Anyway, here’s the first couple of paragraphs:
Nicole came in to find me sitting on the sofa eating a Topic bar, still in my coat, hair unbrushed. She knew I’d been out last night but she didn’t know the details; sambuca, cocaine, hazy skin-on-skin in the bathroom with a guy with a gap year tan and tattoos. More cocaine, then a stumble home with a tight jaw and an unbearable nicotine craving.
‘You need to sort your life out,’ she said with a steely voice usually reserved for her asshole on-and-off boyfriend. She hung her coat – black wool, very clean, very smart – on the rack and stared at me.
‘I know,’ I said, mouth full of chocolate. ‘I will after I’ve had a shower.’ I kicked my boots off –fake leather, not very clean, slightly slutty – to prove that I meant business too.
‘I mean in general,’ she said. ‘You can’t keep living like this.’

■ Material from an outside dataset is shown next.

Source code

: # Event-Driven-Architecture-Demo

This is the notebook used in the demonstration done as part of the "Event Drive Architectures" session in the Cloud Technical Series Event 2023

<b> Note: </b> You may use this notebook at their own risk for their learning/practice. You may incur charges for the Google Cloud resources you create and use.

I wanted to tell her about the permanent tightness in my head. About the constant slow trickle of irrational anxiety into my bloodstream. How doing anything other than self-destructing felt like trying to kickbox at high altitude. But I didn’t. I nodded my head and promised her that I would clean up my act.
I think she was disappointed that moving in with her didn’t automatically turn me into an upstanding citizen but, much like soldiers with PTSD, you can’t just stick someone into normal society and expect them to adapt straight away. You don’t just develop a healthy sense of self-worth when you’ve felt like vermin for so long.
At least I’d given up on trying to run away from my past and almost never felt suicidal anymore. When I did, I no longer had intense visuals of my body shutting down organ-by-organ from a massive overdose or rotting away in an overflowing bath with flayed wrists. I just imagined what it would be like to no longer be around. I didn’t think it would make people’s lives better but I definitely believed it wouldn’t make things worse. But I’d stopped planning it. I just promised myself that if by the age of forty I was a chubby suburban housewife with kids and an office rat husband, I would step in front of a train. Preferably the Eurostar, to fuck up more people’s days. Welcome to the UK.
I shook my head to chase away images of goggle-eyed lycée students live tweeting about my guts all over the tracks. Nicole and all the others were right; my life could be so much worse. And I’d always ranted about people who refused to help themselves get out of whatever bad situation they were in.
Now that I was one of them, it didn’t seem quite so easy.